After being diagnosed with breast cancer, Rose Kushner objected to the treatment which was then standard, in which a tumor biopsy and radical mastectomy (which involves removing muscle tissue and lymph nodes along with the breast) were performed in a single surgical operation while the patient was under anesthesia. She had difficulty finding a doctor who would perform a diagnostic biopsy and allow her to decide what action to take next.[50][51] In order to have a less invasive procedure, she had found Dr. Thomas Dao, who was willing to do a modified radical mastectomy.[52][50][53]

A drawing of a simple mastectomy, during which only breast tissue is removed.

As Kushner recovered from her surgery, she started writing about her experiences with breast cancer. She traveled to Europe to learn about breast cancer treatment there, finding that the radical mastectomy was not used as widely as in the United States.

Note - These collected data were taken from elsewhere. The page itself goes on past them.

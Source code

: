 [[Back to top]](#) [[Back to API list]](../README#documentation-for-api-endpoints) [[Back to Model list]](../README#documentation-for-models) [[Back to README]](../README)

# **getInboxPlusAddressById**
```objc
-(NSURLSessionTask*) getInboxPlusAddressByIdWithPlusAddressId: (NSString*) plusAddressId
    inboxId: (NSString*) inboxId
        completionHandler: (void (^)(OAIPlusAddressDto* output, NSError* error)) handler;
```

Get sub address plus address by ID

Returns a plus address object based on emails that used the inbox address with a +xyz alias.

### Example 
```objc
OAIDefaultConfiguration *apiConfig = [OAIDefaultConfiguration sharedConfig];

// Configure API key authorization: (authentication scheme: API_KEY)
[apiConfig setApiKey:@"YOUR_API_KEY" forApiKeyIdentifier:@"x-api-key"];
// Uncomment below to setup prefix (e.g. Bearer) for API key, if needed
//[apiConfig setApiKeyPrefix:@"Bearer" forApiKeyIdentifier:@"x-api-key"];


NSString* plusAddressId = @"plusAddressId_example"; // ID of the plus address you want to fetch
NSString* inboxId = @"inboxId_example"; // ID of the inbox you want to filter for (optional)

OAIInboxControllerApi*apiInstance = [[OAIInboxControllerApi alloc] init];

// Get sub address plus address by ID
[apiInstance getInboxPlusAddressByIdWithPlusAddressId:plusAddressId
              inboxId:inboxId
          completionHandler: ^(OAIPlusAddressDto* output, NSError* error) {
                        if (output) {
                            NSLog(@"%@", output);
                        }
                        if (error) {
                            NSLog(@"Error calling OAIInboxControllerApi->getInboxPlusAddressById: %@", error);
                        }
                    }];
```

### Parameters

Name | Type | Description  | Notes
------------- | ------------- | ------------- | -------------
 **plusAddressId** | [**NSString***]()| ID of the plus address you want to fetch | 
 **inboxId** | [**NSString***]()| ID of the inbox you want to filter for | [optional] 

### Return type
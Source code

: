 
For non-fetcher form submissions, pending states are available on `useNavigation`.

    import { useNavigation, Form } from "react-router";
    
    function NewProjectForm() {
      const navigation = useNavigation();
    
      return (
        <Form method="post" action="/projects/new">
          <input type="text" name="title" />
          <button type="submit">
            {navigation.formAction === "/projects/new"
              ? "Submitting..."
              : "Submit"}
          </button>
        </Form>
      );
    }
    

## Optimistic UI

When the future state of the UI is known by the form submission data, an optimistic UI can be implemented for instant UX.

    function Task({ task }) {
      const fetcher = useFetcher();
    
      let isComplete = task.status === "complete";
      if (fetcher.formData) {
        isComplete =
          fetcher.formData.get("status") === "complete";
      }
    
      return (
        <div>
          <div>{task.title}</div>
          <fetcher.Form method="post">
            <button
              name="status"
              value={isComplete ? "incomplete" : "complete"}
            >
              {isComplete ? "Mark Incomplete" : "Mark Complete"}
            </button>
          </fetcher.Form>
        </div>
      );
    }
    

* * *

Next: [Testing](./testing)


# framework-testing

Upon her return home, she published Why Me?, in 1975 under the title Breast Cancer: A Personal History and Investigative Report, which contained extensive medical information and advice for patients, including strong criticism of radical mastectomies and the practice of performing a biopsy and a mastectomy as a one-step surgical procedure. Her critique of prevalent breast cancer treatment included strong feminist themes, such "No man is going to make another impotent while he's asleep without his permission, but there's no hesitation if it's a woman's breast."[53] The book was strongly endorsed by Dr. Dao, but it was widely criticized by other doctors and the American Cancer Society.[53] Kusher became a relentless critic of the treatment of breast cancer by the medical profession. She attended numerous meetings of medical professionals, interrupting presentations, questioning conclusions, and speaking against the prevalent practices of one-step breast cancer surgery and radical mastectomy.[53] In 1975 she was "booed off the stage" at a meeting of the Society of Surgical Oncology, whose members objected to her challenges to traditional treatments.[50]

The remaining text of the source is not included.